News | April 21, 2021

AthleticsBasketballCurrent IssueFGCU360 Magazine

Team shows promise amid pandemic-plagued season

4 - minute read

The 2020-21 FGCU men’s basketball team makes no excuses.

The Eagles didn’t get it done in the postseason – losing to North Alabama in the semifinals of the ASUN Tournament in early March – and fell achingly short yet again of the destination that all in the program make clear is still everyone’s expectation: the NCAA Tournament.

But the Eagles also made another thing very clear following a maddeningly erratic campaign plagued by full-scale shutdowns for positive COVID-19 test results. Despite missing considerably more practice and games than all other league peers, FGCU still made significant strides. And the Eagles expect to do so again next season.

photo shows FGCU basketball
Coach Michael Fly talks with the team during the FGCU vs FAMU game in the 2020-21 season. Photos: Brad Young.

“There were teams this year (nationwide) that allowed the coronavirus to wreck them, in terms of their record, their performance, their buy-in, and that was not this team,” said third-year Eagles coach Michael Fly, the long-time former FGCU assistant. “At the beginning of the season we all had expectations within the program. We thought we had a team to be playing (in the ASUN final), and we didn’t get there. But there were a ton of takeaways in terms of player development, growth as a program and looking to the future.”

The final tally was a 10-8 record – up from 10-22 in 2019-20 and 14-18 in Fly’s debut season – and a 4-5 record in ASUN play. Fourteen games were wiped out by coronavirus, including seven of 16 regular-season league games.

In the postseason, sixth-seeded FGCU showed the team they knew they could be, going on a 60-20 scoring explosion spanning the first and second halves of a 72-60 defeat of third-seeded, preseason league favorite Lipscomb in the ASUN quarter finals.

A night later, though, despite beating North Alabama twice in the regular season, FGCU could not slow the fifth- seeded Lions, who shot 11-for-21 on 3-pointers in a 96-81 victory. Top-seeded Liberty beat North Alabama 79-75 in the final two days later for its third consecutive ASUN Tournament title since joining the league in 2018.

“We beat Lipscomb, so there’s no excuses,” said FGCU junior guard Caleb Catto, second on the team in scoring with 13.3 points a game. “We just didn’t perform to our capability.”

The Eagles won’t blame a staggering 28 days of lost game and practice time – far more than all league peers – in the second half of the season due to positive coronavirus tests.

photo shows FGCU basketball player
FGCU junior guard Caleb Catto, second on the team in scoring with 13.3 points a game.
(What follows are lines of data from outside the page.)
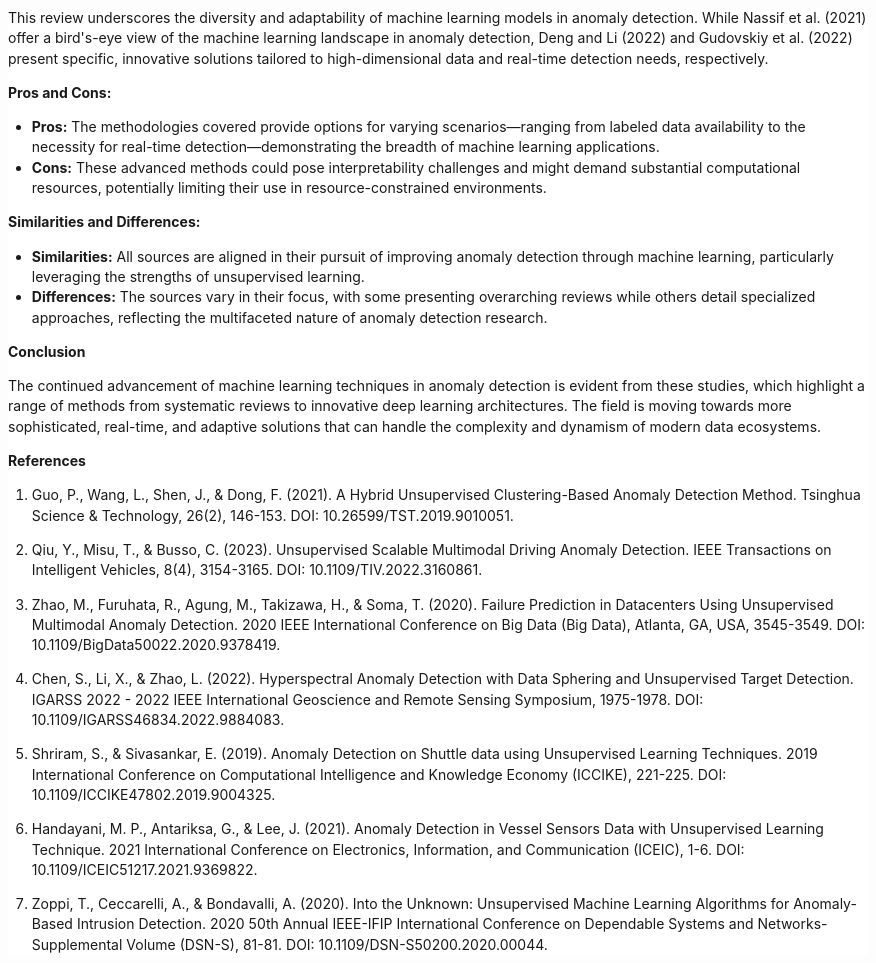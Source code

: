 This review underscores the diversity and adaptability of machine learning models in anomaly detection. While Nassif et al. (2021) offer a bird's-eye view of the machine learning landscape in anomaly detection, Deng and Li (2022) and Gudovskiy et al. (2022) present specific, innovative solutions tailored to high-dimensional data and real-time detection needs, respectively.

**Pros and Cons:**
- **Pros:** The methodologies covered provide options for varying scenarios—ranging from labeled data availability to the necessity for real-time detection—demonstrating the breadth of machine learning applications.
- **Cons:** These advanced methods could pose interpretability challenges and might demand substantial computational resources, potentially limiting their use in resource-constrained environments.

**Similarities and Differences:**
- **Similarities:** All sources are aligned in their pursuit of improving anomaly detection through machine learning, particularly leveraging the strengths of unsupervised learning.
- **Differences:** The sources vary in their focus, with some presenting overarching reviews while others detail specialized approaches, reflecting the multifaceted nature of anomaly detection research.

**Conclusion**

The continued advancement of machine learning techniques in anomaly detection is evident from these studies, which highlight a range of methods from systematic reviews to innovative deep learning architectures. The field is moving towards more sophisticated, real-time, and adaptive solutions that can handle the complexity and dynamism of modern data ecosystems.




**References**


1. Guo, P., Wang, L., Shen, J., & Dong, F. (2021). A Hybrid Unsupervised Clustering-Based Anomaly Detection Method. Tsinghua Science & Technology, 26(2), 146-153. DOI: 10.26599/TST.2019.9010051.
2. Qiu, Y., Misu, T., & Busso, C. (2023). Unsupervised Scalable Multimodal Driving Anomaly Detection. IEEE Transactions on Intelligent Vehicles, 8(4), 3154-3165. DOI: 10.1109/TIV.2022.3160861.
3. Zhao, M., Furuhata, R., Agung, M., Takizawa, H., & Soma, T. (2020). Failure Prediction in Datacenters Using Unsupervised Multimodal Anomaly Detection. 2020 IEEE International Conference on Big Data (Big Data), Atlanta, GA, USA, 3545-3549. DOI: 10.1109/BigData50022.2020.9378419.

4. Chen, S., Li, X., & Zhao, L. (2022). Hyperspectral Anomaly Detection with Data Sphering and Unsupervised Target Detection. IGARSS 2022 - 2022 IEEE International Geoscience and Remote Sensing Symposium, 1975-1978. DOI: 10.1109/IGARSS46834.2022.9884083.

5. Shriram, S., & Sivasankar, E. (2019). Anomaly Detection on Shuttle data using Unsupervised Learning Techniques. 2019 International Conference on Computational Intelligence and Knowledge Economy (ICCIKE), 221-225. DOI: 10.1109/ICCIKE47802.2019.9004325.


6. Handayani, M. P., Antariksa, G., & Lee, J. (2021). Anomaly Detection in Vessel Sensors Data with Unsupervised Learning Technique. 2021 International Conference on Electronics, Information, and Communication (ICEIC), 1-6. DOI: 10.1109/ICEIC51217.2021.9369822.


7. Zoppi, T., Ceccarelli, A., & Bondavalli, A. (2020). Into the Unknown: Unsupervised Machine Learning Algorithms for Anomaly-Based Intrusion Detection. 2020 50th Annual IEEE-IFIP International Conference on Dependable Systems and Networks-Supplemental Volume (DSN-S), 81-81. DOI: 10.1109/DSN-S50200.2020.00044.
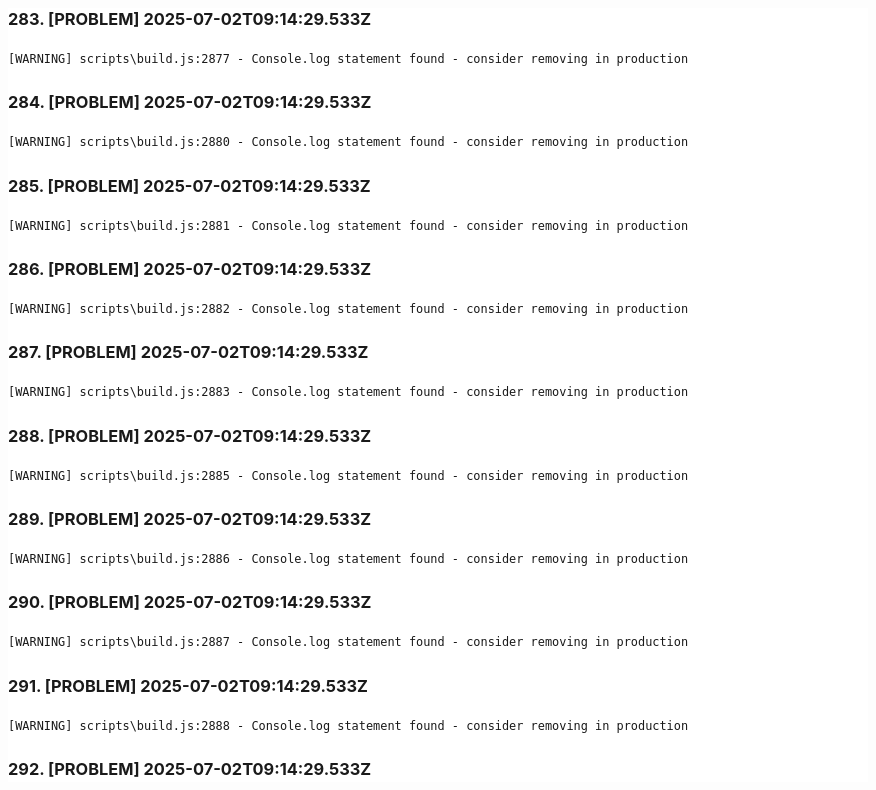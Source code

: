 ### 283. [PROBLEM] 2025-07-02T09:14:29.533Z

```
[WARNING] scripts\build.js:2877 - Console.log statement found - consider removing in production
```

### 284. [PROBLEM] 2025-07-02T09:14:29.533Z

```
[WARNING] scripts\build.js:2880 - Console.log statement found - consider removing in production
```

### 285. [PROBLEM] 2025-07-02T09:14:29.533Z

```
[WARNING] scripts\build.js:2881 - Console.log statement found - consider removing in production
```

### 286. [PROBLEM] 2025-07-02T09:14:29.533Z

```
[WARNING] scripts\build.js:2882 - Console.log statement found - consider removing in production
```

### 287. [PROBLEM] 2025-07-02T09:14:29.533Z

```
[WARNING] scripts\build.js:2883 - Console.log statement found - consider removing in production
```

### 288. [PROBLEM] 2025-07-02T09:14:29.533Z

```
[WARNING] scripts\build.js:2885 - Console.log statement found - consider removing in production
```

### 289. [PROBLEM] 2025-07-02T09:14:29.533Z

```
[WARNING] scripts\build.js:2886 - Console.log statement found - consider removing in production
```

### 290. [PROBLEM] 2025-07-02T09:14:29.533Z

```
[WARNING] scripts\build.js:2887 - Console.log statement found - consider removing in production
```

### 291. [PROBLEM] 2025-07-02T09:14:29.533Z

```
[WARNING] scripts\build.js:2888 - Console.log statement found - consider removing in production
```

### 292. [PROBLEM] 2025-07-02T09:14:29.533Z
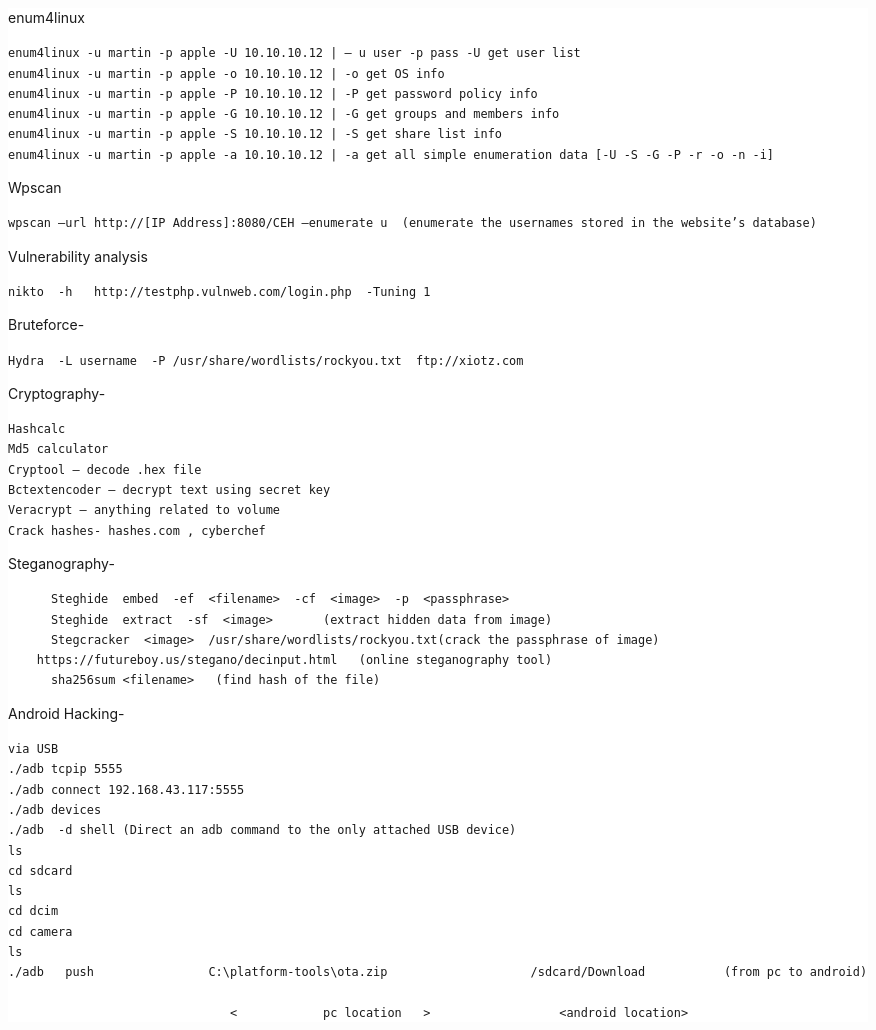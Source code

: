  enum4linux

    enum4linux -u martin -p apple -U 10.10.10.12 | – u user -p pass -U get user list
    enum4linux -u martin -p apple -o 10.10.10.12 | -o get OS info
    enum4linux -u martin -p apple -P 10.10.10.12 | -P get password policy info
    enum4linux -u martin -p apple -G 10.10.10.12 | -G get groups and members info
    enum4linux -u martin -p apple -S 10.10.10.12 | -S get share list info
    enum4linux -u martin -p apple -a 10.10.10.12 | -a get all simple enumeration data [-U -S -G -P -r -o -n -i]

 Wpscan

    wpscan –url http://[IP Address]:8080/CEH –enumerate u  (enumerate the usernames stored in the website’s database)

Vulnerability analysis

    nikto  -h   http://testphp.vulnweb.com/login.php  -Tuning 1

Bruteforce-

    Hydra  -L username  -P /usr/share/wordlists/rockyou.txt  ftp://xiotz.com

Cryptography-

    Hashcalc
    Md5 calculator
    Cryptool – decode .hex file
    Bctextencoder – decrypt text using secret key
    Veracrypt – anything related to volume
    Crack hashes- hashes.com , cyberchef 

Steganography-

          Steghide  embed  -ef  <filename>  -cf  <image>  -p  <passphrase>
          Steghide  extract  -sf  <image>       (extract hidden data from image)
          Stegcracker  <image>  /usr/share/wordlists/rockyou.txt(crack the passphrase of image)
        https://futureboy.us/stegano/decinput.html   (online steganography tool)
          sha256sum <filename>   (find hash of the file)

Android Hacking-

    via USB
    ./adb tcpip 5555
    ./adb connect 192.168.43.117:5555
    ./adb devices
    ./adb  -d shell (Direct an adb command to the only attached USB device)
    ls
    cd sdcard
    ls
    cd dcim
    cd camera
    ls
    ./adb   push                C:\platform-tools\ota.zip                    /sdcard/Download           (from pc to android)

                                   <            pc location   >                  <android location>

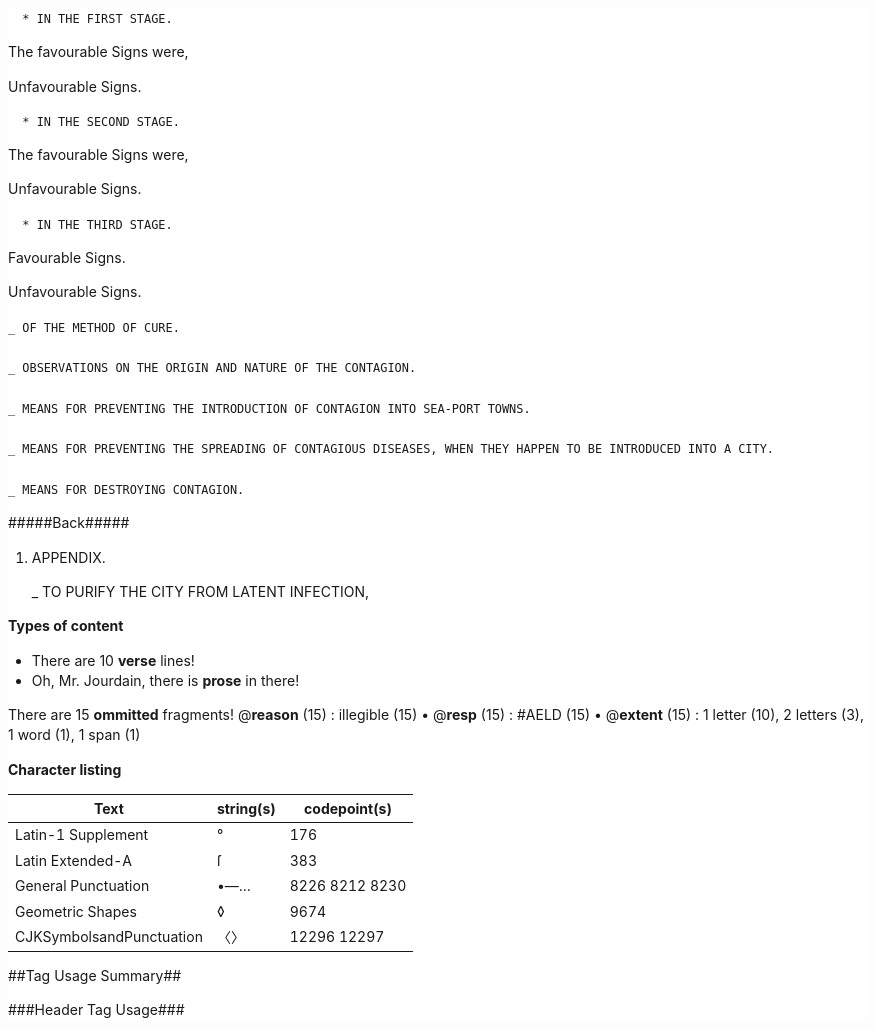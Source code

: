       * IN THE FIRST STAGE.

The favourable Signs were,

Unfavourable Signs.

      * IN THE SECOND STAGE.

The favourable Signs were,

Unfavourable Signs.

      * IN THE THIRD STAGE.

Favourable Signs.

Unfavourable Signs.

    _ OF THE METHOD OF CURE.

    _ OBSERVATIONS ON THE ORIGIN AND NATURE OF THE CONTAGION.

    _ MEANS FOR PREVENTING THE INTRODUCTION OF CONTAGION INTO SEA-PORT TOWNS.

    _ MEANS FOR PREVENTING THE SPREADING OF CONTAGIOUS DISEASES, WHEN THEY HAPPEN TO BE INTRODUCED INTO A CITY.

    _ MEANS FOR DESTROYING CONTAGION.

#####Back#####

1. APPENDIX.

    _ TO PURIFY THE CITY FROM LATENT INFECTION,

**Types of content**

  * There are 10 **verse** lines!
  * Oh, Mr. Jourdain, there is **prose** in there!

There are 15 **ommitted** fragments! 
 @__reason__ (15) : illegible (15)  •  @__resp__ (15) : #AELD (15)  •  @__extent__ (15) : 1 letter (10), 2 letters (3), 1 word (1), 1 span (1)

**Character listing**


|Text|string(s)|codepoint(s)|
|---|---|---|
|Latin-1 Supplement|°|176|
|Latin Extended-A|ſ|383|
|General Punctuation|•—…|8226 8212 8230|
|Geometric Shapes|◊|9674|
|CJKSymbolsandPunctuation|〈〉|12296 12297|

##Tag Usage Summary##

###Header Tag Usage###
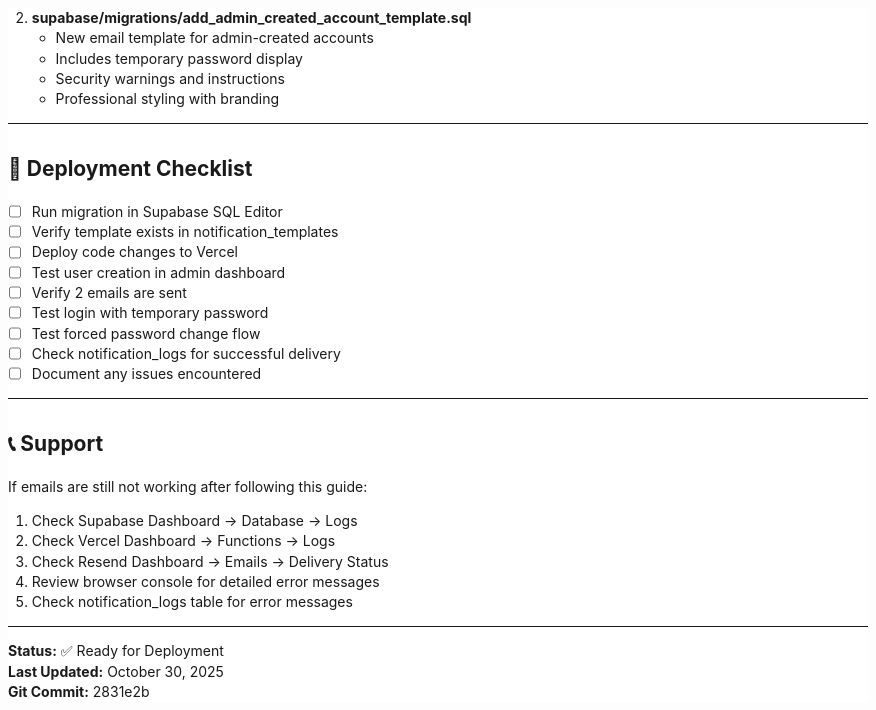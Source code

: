 2. **supabase/migrations/add_admin_created_account_template.sql**
   - New email template for admin-created accounts
   - Includes temporary password display
   - Security warnings and instructions
   - Professional styling with branding

---

## 🚀 Deployment Checklist

- [ ] Run migration in Supabase SQL Editor
- [ ] Verify template exists in notification_templates
- [ ] Deploy code changes to Vercel
- [ ] Test user creation in admin dashboard
- [ ] Verify 2 emails are sent
- [ ] Test login with temporary password
- [ ] Test forced password change flow
- [ ] Check notification_logs for successful delivery
- [ ] Document any issues encountered

---

## 📞 Support

If emails are still not working after following this guide:

1. Check Supabase Dashboard → Database → Logs
2. Check Vercel Dashboard → Functions → Logs
3. Check Resend Dashboard → Emails → Delivery Status
4. Review browser console for detailed error messages
5. Check notification_logs table for error messages

---

**Status:** ✅ Ready for Deployment  
**Last Updated:** October 30, 2025  
**Git Commit:** 2831e2b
But the 14-day shutdowns in January and February halted the rhythm the Eagles had been developing. FGCU had won three of four games, including a 66-62 victory at Miami, prior to an early January stoppage, and four of six ASUN games before the second stoppage.

Despite film study and what limited activities the Eagles were permitted while halted, they looked like a team without much cohesion in their first games back, losing a pair of weekend games to Bellarmine in mid-January and at Kennesaw State to close the regular season.

“You could see both times we resumed it wasn’t the prettiest basketball,” Catto said. “It takes you a game or two to get back in some sort of rhythm.”

The result was often uncertainty over how much poor showings were the result of the normal ebbs and flows of basketball and how much resulted from rust and unfamiliarity.

“In a normal year we’re telling them to get to know each other, spend more time together,” Fly said. “This season we’re telling them to stay as far apart from each other as you can. This year was a hard year to know what was real and what wasn’t.”

Regardless, the Eagles are eager to show what a multi-year rebuilding effort can produce next season given an uninterrupted campaign and strong returning player rotation.

That includes Catto, who was ninth in the league in 3-point percentage at 39.2; sophomore guard Cyrus Largie, who led FGCU with 13.4 points a game and led all ASUN guards in shooting accuracy at 55 percent; sophomore forward Dakota Rivers, whose 1.9 blocks a game in just 17.1 minutes a game easily led the ASUN; and freshman point guard Luis Rolon, who led the league in assists per game and steals per game.

“This is going to be the strongest group of returners that we’ve had in a long time,” Fly said. “We just want to be able to play our basketball season.”